Not just a test set, but enough of a set to search through and compare against. Several pages of in-depth writing isn't anywhere near sufficient, even when limiting the search space to ~10k people.
this is a well-studied field (stylometry). when combining writing styles, vocabulary, posting times, etc. you absolutely can narrow it down to specific people.
even when people deliberately try to feign some aspects (e.g. switching writing styles for different pseudonyms), they will almost always slip up and revert to their most comfortable style over time. which is great, because if they aren't also regularly changing pseudonyms (which are also subject to limited stylometry, so pseudonym creation should be somewhat randomized in name, location, etc.), you only need to catch them slipping once to get the whole history of that pseudonym (and potentially others, once that one is confirmed).
People do change over time, I used to write "ha" after every sentence for some reason
You know, i had a particularly cringy period in which i put "la" at the end of sentences.

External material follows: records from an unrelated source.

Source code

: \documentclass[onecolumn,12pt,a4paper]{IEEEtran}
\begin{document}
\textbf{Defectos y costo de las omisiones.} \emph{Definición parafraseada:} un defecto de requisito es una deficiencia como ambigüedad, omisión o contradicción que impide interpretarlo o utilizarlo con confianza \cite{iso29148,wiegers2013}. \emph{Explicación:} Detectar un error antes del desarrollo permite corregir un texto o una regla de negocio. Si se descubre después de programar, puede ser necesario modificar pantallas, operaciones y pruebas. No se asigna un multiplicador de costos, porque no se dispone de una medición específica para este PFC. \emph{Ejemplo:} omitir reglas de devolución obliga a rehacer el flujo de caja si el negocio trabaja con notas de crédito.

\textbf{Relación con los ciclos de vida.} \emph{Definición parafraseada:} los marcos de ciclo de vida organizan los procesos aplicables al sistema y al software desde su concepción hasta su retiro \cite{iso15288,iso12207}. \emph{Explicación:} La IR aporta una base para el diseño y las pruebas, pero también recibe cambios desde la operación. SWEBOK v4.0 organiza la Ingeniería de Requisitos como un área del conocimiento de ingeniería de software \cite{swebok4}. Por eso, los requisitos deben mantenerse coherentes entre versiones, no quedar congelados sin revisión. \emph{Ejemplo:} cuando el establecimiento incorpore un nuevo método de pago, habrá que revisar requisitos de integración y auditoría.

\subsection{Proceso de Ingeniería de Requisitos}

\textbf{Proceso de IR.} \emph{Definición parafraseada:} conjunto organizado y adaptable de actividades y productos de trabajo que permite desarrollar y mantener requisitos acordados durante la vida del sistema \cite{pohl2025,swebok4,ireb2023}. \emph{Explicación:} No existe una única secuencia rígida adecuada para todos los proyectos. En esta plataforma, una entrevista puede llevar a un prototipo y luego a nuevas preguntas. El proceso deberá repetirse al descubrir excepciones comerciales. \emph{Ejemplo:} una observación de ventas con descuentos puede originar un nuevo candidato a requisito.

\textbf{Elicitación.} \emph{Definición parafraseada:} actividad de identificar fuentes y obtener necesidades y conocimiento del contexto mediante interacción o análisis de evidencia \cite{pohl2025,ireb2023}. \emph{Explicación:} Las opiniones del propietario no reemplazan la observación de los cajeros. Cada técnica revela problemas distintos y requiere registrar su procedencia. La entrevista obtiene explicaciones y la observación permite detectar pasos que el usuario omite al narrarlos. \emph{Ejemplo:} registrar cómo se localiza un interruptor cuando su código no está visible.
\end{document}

Don't throw the baby out with the bathwater. "Ooh, la" sounds really unnatural.
But on a serious note, what did "la" mean in your context? I've never seen this.
It’s a common thing for speakers of Singaporean English to end sentences with la/leh. But no idea if that’s what’s going on here.
In one use case, it is kind of a verbal exclamation point, but it has more meanings and uses than just that. Likely originates from Hokkien, but it has evolved into it is own thing. If you are curious, more details here https://en.wikipedia.org/wiki/Singlish
In Turkish la at the end disrespectfully refers to a male person.
You left off something.
sure, not denying that. my writing style is fairly different now in my 40s than it was in my late teens/early twenties.
but, those changes are usually pretty gradual and relatively small. thats why when attempting to identify someone via writing, you look at several aspects of the writing and not just word choice (grammar, use of specific slang, sentence length, paragraph structure, punctuation, etc.). it is highly unlikely that all aspects of someones writing changes at the same time. simply removing "ha" is inconsequential to identification if not much else changed.
additionally, this data is typically combined with other data/patterns (posting times, username (themes, length, etc.), writing that displays certain types of expertise, and more) to increase the confidence level of correct identification.
Stylometry is okay if you're trying to deanonymize a large enough sample text. A reddit account would be doable. But individual 4chan posts? You barely have enough content within the text limit.